Montessori Prepared Environment
Beauty, Order, Accessibility
Walk into a Montessori classroom, anywhere in the world, in any suburb of any city and you will invariably see happy and busy children working purposefully. The classroom itself will typically be beautiful and enticing. Great care has been taken to create a learning environment that will reinforce the child's independence and natural urge toward self-development. This is achieved in three ways: beauty, order and accessibility. The Montessori materials are beautifully handcrafted and are displayed on low open shelves. Each piece of material has a specific purpose and is presented to the children in a manner that will enable them to direct their own learning.
The Montessori materials are tools to stimulate the child into logical thought and discovery. They are provocative, enticing and simple. Each piece of material presents one concept or idea at a time and has what is known as a "control of error". If the child has done something incorrectly it will be self-evident. The geometric shape, for example, won't fit the hole; the water will spill on the table or the last label will not match the last picture. Being able to see his or her own mistake allows the child to work independently.
Community (Mixed Age Group)
The Montessori classroom is not merely a place for individual learning. It is a vibrant community of children, where the child learns to interact socially in a variety of ways. The three-year age range enables older children to teach the younger and learn much themselves from the experience while the younger children are inspired to more advanced work through observing the older ones. With such a variety of levels in the classroom, each child can work at his or her own pace, unhindered by competition and encouraged by co-operation. Children attend daily and for a three-year cycle.
“To aid life…that is the basic task of the educator.” Dr Maria Montessori, The Absorbent Mind
Montessori education is based on the premise that children have an innate ability to learn and that when supported by an appropriate environment and educator, they are guided through their developmental needs to reach their full potential.

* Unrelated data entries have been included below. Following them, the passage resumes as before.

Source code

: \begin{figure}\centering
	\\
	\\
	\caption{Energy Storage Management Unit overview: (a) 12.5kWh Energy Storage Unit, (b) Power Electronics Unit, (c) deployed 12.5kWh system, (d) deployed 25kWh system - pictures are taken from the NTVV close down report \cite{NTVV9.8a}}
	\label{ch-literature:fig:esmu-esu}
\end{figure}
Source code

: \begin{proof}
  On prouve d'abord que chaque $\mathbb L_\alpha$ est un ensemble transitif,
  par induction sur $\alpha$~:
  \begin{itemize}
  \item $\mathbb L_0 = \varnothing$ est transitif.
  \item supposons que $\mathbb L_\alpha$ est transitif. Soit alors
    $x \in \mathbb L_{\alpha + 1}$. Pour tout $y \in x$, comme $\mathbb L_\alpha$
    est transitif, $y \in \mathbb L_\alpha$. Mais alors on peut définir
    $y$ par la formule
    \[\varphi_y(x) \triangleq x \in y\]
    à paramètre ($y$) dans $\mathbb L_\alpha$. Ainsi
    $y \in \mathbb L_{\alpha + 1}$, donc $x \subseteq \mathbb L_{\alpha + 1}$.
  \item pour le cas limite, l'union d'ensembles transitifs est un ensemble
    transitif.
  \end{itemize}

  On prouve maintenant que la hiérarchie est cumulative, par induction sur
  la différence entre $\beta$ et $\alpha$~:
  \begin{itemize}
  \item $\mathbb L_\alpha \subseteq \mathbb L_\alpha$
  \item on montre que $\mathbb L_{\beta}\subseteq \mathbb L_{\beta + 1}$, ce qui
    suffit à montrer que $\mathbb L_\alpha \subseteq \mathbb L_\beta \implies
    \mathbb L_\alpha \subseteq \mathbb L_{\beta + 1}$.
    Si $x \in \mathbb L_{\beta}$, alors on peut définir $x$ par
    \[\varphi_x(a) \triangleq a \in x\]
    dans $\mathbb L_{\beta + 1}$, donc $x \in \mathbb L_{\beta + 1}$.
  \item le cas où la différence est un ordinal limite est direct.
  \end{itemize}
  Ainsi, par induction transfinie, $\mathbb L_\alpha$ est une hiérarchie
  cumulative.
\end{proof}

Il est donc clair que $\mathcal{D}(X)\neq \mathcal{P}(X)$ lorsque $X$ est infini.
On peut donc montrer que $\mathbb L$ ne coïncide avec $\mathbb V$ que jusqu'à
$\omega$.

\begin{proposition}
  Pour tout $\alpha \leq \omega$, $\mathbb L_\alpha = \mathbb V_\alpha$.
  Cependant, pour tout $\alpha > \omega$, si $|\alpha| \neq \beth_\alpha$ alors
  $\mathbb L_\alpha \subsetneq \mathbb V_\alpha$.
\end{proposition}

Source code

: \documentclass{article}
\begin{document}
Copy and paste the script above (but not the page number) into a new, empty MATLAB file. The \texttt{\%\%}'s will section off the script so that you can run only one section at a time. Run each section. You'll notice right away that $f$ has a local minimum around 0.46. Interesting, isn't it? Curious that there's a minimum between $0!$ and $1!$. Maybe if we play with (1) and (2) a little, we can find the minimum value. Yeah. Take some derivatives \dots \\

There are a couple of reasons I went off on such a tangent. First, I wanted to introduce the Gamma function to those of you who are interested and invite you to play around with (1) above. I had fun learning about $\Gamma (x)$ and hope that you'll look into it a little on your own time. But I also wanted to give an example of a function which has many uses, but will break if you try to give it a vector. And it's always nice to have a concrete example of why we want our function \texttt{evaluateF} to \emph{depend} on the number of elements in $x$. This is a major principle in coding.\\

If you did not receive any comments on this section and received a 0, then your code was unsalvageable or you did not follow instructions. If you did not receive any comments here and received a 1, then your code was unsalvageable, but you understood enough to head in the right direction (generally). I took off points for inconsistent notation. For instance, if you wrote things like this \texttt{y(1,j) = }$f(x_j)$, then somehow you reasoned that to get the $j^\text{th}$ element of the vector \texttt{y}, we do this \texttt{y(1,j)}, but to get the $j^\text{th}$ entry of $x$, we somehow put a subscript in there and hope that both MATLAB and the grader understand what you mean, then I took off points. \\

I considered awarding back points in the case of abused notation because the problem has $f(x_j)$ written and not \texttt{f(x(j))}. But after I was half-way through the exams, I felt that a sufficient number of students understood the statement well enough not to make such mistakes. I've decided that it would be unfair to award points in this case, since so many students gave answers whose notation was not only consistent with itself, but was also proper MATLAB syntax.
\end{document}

A Montessori classroom typically has a trained Montessori teacher, known as a Director or Directress, supported by a Montessori assistant. Montessori teachers typically have a normal teacher qualification as well as an additional Montessori specific training. The teacher is a guide or facilitator whose task it is to support the young child in his or her process of self-development. They are foremost an observer, unobtrusively yet carefully monitoring each child's development, recognising and interpreting each child's needs.
The teacher provides a link between the child and the prepared environment, introducing the child to each piece of equipment when he or she is ready in a precise, clear and enticing way. The most important attribute of a Montessori teacher is the love and respect she holds for each child's total being.
The Montessori assistant’s role is to support the teacher and promote peace and order in the classroom. They value and respect the uniqueness of each child while consistently nurturing and modelling a love of learning. The assistant is a keen observer and is knowledgeable about developmentally appropriate behaviour and practices and supports the individual needs and interests of the children.